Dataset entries
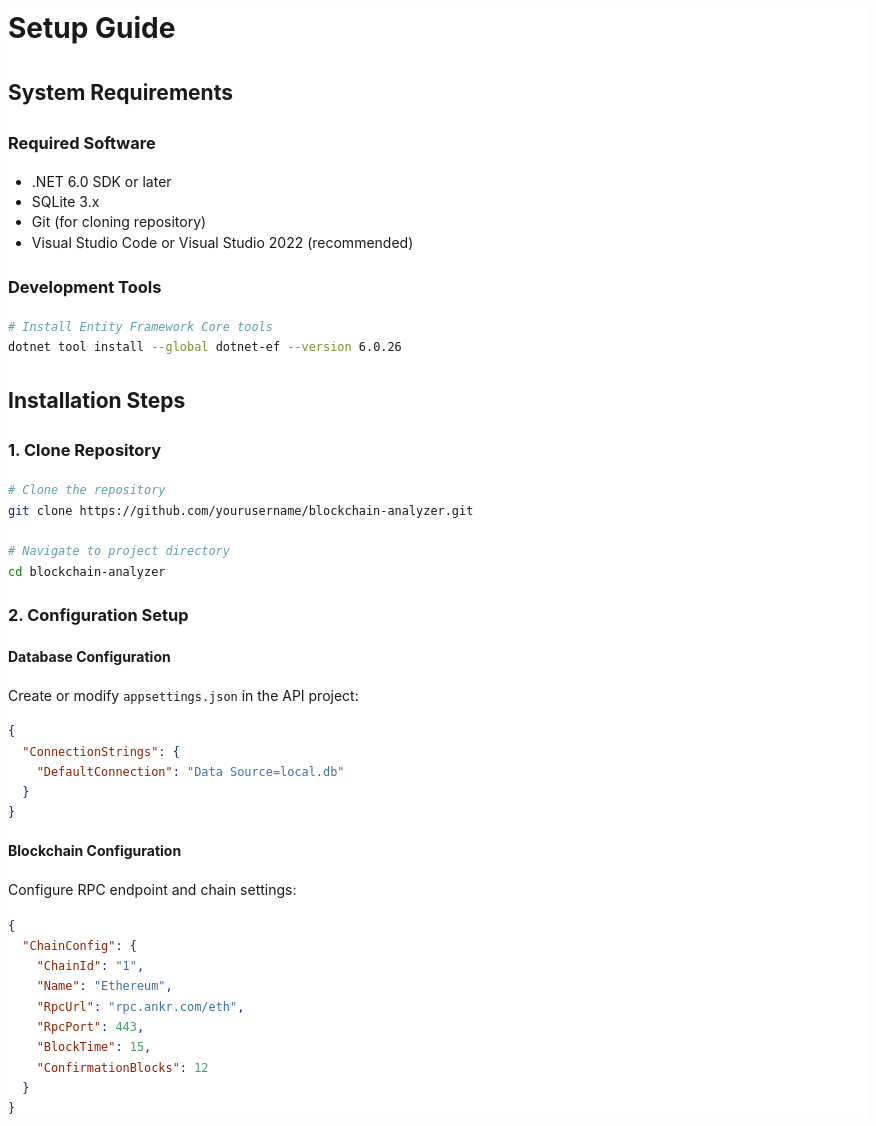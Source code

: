 # Setup Guide

## System Requirements

### Required Software
- .NET 6.0 SDK or later
- SQLite 3.x
- Git (for cloning repository)
- Visual Studio Code or Visual Studio 2022 (recommended)

### Development Tools
```bash
# Install Entity Framework Core tools
dotnet tool install --global dotnet-ef --version 6.0.26
```

## Installation Steps

### 1. Clone Repository
```bash
# Clone the repository
git clone https://github.com/yourusername/blockchain-analyzer.git

# Navigate to project directory
cd blockchain-analyzer
```

### 2. Configuration Setup

#### Database Configuration
Create or modify `appsettings.json` in the API project:
```json
{
  "ConnectionStrings": {
    "DefaultConnection": "Data Source=local.db"
  }
}
```

#### Blockchain Configuration
Configure RPC endpoint and chain settings:
```json
{
  "ChainConfig": {
    "ChainId": "1",
    "Name": "Ethereum",
    "RpcUrl": "rpc.ankr.com/eth",
    "RpcPort": 443,
    "BlockTime": 15,
    "ConfirmationBlocks": 12
  }
}
```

# Work to complete
Once the pictures are set aside, reproduce the records in full and exactly.

# Response to the task
Source code

: # Setup Guide

## System Requirements

### Required Software
- .NET 6.0 SDK or later
- SQLite 3.x
- Git (for cloning repository)
- Visual Studio Code or Visual Studio 2022 (recommended)

### Development Tools
```bash
# Install Entity Framework Core tools
dotnet tool install --global dotnet-ef --version 6.0.26
```

## Installation Steps

### 1. Clone Repository
```bash
# Clone the repository
git clone https://github.com/yourusername/blockchain-analyzer.git

# Navigate to project directory
cd blockchain-analyzer
```

### 2. Configuration Setup

#### Database Configuration
Create or modify `appsettings.json` in the API project:
```json
{
  "ConnectionStrings": {
    "DefaultConnection": "Data Source=local.db"
  }
}
```

#### Blockchain Configuration
Configure RPC endpoint and chain settings:
```json
{
  "ChainConfig": {
    "ChainId": "1",
    "Name": "Ethereum",
    "RpcUrl": "rpc.ankr.com/eth",
    "RpcPort": 443,
    "BlockTime": 15,
    "ConfirmationBlocks": 12
  }
}
```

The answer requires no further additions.